Quelques années supplémentaires ne permirent pas de désensabler le navire, déjà profondément enfoncé dans des douzaines de mètres-cubes de sable législatif et des kilomètres de câbles STP reliant l’institution avec ses partenaires (privés) chargés d’écumer mollement les intertubes à la recherche de pirates. En 2013, on constatait surtout un report des utilisateurs depuis les sites en P2P (pair-à-pair), scrutés avec plus ou moins de bonheur par la Hautotorité, vers les sites de streaming qu’elle n’était équipée ni techniquement, ni légalement, pour observer.

Epic Fail

Depuis, quelques rebondissements ont bien alimenté la chronique au sujet de la HADOPI (vous pourrez les relire ici si vous le désirez), mais la substance fondamentale est surtout l’énième observation d’un échec pourtant annoncé, malgré tout persistant et renouvelé, dans la décontraction la plus parfaite de l’ensemble des acteurs concernés qui ne financent absolument pas ça de leur poche (puisque cette partie-là est remplie par le contribuable).

Et nous voilà en 2019 : dix ans se sont écoulés et le bilan reste obstinément le même.

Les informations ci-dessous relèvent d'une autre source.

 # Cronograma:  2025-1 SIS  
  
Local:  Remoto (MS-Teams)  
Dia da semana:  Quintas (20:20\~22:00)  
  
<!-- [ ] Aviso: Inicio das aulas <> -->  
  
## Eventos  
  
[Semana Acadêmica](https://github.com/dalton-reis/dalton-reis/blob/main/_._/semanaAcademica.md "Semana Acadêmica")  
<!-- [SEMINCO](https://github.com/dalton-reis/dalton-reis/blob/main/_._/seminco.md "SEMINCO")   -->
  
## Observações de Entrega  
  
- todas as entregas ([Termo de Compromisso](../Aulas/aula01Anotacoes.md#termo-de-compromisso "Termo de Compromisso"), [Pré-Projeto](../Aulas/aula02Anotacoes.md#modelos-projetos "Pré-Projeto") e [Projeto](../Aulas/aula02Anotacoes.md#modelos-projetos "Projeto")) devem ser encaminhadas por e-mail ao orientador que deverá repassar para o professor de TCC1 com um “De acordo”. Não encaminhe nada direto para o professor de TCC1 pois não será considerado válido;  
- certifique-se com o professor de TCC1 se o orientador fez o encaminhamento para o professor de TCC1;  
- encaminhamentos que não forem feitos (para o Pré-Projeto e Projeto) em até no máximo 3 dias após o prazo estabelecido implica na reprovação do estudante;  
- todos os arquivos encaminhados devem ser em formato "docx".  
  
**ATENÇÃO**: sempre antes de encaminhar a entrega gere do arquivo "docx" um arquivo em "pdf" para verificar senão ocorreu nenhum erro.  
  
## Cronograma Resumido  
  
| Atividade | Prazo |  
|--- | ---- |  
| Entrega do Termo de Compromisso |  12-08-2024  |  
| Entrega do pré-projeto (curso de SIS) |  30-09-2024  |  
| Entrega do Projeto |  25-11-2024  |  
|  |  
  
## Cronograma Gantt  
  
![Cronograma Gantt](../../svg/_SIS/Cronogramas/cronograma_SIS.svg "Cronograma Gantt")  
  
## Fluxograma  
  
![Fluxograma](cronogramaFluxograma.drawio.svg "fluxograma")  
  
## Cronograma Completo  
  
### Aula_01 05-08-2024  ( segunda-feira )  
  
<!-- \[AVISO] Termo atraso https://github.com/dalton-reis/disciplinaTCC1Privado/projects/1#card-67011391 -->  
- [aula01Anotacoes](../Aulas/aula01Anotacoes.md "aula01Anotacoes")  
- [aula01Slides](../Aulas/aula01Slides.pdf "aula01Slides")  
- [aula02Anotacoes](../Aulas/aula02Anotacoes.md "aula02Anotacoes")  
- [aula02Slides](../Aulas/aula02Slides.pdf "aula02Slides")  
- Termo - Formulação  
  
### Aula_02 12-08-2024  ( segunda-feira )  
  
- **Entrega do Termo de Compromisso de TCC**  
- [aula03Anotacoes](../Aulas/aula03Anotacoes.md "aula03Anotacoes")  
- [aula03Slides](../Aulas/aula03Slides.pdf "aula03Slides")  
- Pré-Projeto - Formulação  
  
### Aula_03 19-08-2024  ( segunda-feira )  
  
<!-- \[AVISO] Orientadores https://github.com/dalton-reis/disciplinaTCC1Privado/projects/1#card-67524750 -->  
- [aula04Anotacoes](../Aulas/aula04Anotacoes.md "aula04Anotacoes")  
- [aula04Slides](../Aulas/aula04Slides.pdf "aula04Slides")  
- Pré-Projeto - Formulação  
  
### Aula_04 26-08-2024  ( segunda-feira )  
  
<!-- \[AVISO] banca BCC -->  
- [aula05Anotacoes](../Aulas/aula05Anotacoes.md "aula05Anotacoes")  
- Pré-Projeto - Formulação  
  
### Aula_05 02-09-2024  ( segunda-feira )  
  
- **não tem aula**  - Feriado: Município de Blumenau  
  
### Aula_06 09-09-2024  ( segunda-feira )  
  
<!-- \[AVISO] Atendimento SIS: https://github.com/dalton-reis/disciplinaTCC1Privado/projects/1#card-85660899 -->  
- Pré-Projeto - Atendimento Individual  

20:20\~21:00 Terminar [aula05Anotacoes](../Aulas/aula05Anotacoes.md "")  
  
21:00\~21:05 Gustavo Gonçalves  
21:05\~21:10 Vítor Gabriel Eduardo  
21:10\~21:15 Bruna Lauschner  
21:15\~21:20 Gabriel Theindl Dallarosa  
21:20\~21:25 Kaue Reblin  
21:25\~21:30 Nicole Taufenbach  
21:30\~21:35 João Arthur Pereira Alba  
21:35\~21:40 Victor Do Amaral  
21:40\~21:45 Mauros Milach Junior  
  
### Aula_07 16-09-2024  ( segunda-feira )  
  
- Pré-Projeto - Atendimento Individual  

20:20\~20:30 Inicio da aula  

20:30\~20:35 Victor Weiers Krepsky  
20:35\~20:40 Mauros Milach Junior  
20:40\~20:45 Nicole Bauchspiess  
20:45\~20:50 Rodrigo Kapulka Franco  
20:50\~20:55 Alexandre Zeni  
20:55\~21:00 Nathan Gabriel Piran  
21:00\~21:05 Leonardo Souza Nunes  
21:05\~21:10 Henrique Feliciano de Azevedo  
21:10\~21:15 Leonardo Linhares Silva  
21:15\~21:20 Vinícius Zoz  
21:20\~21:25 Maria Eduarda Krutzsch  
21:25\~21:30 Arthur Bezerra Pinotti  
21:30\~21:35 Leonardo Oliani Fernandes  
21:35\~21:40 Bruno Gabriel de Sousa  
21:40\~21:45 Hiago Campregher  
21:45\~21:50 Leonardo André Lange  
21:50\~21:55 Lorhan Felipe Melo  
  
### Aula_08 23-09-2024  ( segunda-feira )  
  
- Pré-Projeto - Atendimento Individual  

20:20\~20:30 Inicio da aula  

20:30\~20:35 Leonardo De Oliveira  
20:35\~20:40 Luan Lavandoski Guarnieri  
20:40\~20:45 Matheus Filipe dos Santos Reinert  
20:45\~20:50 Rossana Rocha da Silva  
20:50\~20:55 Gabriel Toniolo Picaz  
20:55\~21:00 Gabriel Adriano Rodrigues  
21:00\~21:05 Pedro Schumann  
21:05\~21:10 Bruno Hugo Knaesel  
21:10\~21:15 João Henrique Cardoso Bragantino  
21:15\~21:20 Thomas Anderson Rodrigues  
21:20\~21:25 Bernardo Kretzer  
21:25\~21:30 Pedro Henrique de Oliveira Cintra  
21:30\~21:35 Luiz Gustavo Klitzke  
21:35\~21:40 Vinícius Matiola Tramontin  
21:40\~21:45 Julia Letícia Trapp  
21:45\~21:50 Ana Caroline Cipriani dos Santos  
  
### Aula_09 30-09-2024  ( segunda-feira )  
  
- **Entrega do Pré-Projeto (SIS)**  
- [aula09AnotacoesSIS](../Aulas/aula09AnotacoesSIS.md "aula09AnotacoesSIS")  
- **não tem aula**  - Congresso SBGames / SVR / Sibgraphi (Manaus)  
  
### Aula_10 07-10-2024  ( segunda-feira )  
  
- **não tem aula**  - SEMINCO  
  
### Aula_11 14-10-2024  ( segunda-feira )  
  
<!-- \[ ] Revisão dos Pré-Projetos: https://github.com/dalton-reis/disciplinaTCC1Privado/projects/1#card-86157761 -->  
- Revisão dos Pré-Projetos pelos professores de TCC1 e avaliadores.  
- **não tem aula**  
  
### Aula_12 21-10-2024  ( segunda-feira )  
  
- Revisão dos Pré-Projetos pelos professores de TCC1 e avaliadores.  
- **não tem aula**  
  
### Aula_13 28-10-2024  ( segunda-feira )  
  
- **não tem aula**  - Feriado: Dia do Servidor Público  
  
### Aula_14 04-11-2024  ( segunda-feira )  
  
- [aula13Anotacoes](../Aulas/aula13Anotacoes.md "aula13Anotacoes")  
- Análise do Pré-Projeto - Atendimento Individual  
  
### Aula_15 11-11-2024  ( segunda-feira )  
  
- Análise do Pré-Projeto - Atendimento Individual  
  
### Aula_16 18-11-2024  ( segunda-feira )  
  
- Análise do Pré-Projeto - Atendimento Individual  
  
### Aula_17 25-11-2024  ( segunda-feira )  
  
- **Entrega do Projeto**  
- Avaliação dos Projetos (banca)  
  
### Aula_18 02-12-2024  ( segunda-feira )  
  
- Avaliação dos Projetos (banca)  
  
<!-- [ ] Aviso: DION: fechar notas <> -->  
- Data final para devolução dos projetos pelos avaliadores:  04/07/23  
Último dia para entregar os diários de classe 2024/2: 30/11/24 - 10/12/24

Les chiffres, les constats, disponibles assez facilement un peu partout, ne laissent que très peu de marge à l’interprétation généreuse et aux louanges. Bien sûr, les médias traditionnels jouent sur la demi-teinte, les tons pastels et les adjectifs les plus arrondis possibles pour camoufler le désastre, mais il n’en reste pas moins là : après avoir versé 10 millions d’euros en 2010, puis 11,4 en 2011, 11 en 2012, 8,4 en 2013, 5,6 en 2014, 5,52 en 2015, 7,8 en 2016, 9 en 2017, 10 en 2018 puis 9 millions pour cette année, l’État aura donc cramé 88 millions d’euros sur ces dix années de bonheur ouaté.

En face, la HADOPI peut fanfaronner d’avoir totalisé 83 condamnations à des amendes allant de 100 à 2000€, soit 8 par an en moyenne. À près de 9 millions d’euros par an, cela nous fait un million d’euro claqué par condamnation, ce qui est exactement à l’image de l’efficacité du dispositif : désastreux.

Qu’on ne se méprenne pas : si ces chiffres sont tout à fait risibles, ce n’est pas parce qu’on aurait souhaité que la HADOPI soit efficace et harponne du pirate par trouzaines giboyeuses, mais bien parce qu’ils confirment que cette institution est parfaitement inutile pour la tâche qui lui a été confiée. Les millions d’e-mails aspergés sur le territoire ne servent à peu près à rien, sinon à indiquer à l’internaute qu’il a été repéré et qu’il doit donc rapidement changer de méthode. Ce qu’il fait, du reste, tous les indicateurs du niveau de piratage globale dans les industries du disque et de la musique montrant qu’après le P2P puis le streaming, c’est maintenant l’IPTV qui se met en place…

Pratique à laquelle la HADOPI ne peut d’ailleurs pas répondre (et pour cause : en 2009, elle n’existait pas et la HADOPI ne sait combattre que la guerre précédente qui a été perdue, jamais la prochaine).

Mais qu’à cela ne tienne : même si le piratage continue et que, finalement, personne ne s’en porte plus mal, contrairement à ce que hurlaient les Majors et autres firmes de lobbying parlementaire, même si cette Hautotorité grotesque ne sert très concrètement à rien, même si les techniques évoluent plus vite que les lois, même si le marché a, en 10 ans, amplement prouvé être capable de s’adapter aux demandes (les offres légales de bonne qualité abondent), même si tout ceci nous coûte 9 millions d’euros par an, on va continuer !

Quand bien même l’argent du contribuable sert très clairement à protéger des intérêts privés, au travers d’une HADOPI qui n’existe nulle part ailleurs et dont tout le reste du monde se passe très bien, comme pour les lois dont les effets pervers s’amoncellent et dont personne ne semble jamais responsable, on va continuer !

La HADOPI continue donc de trottiner sur le petit chemin qui sent, outre la noisette, la petite odeur insistante de l’argent public cramé en pure perte.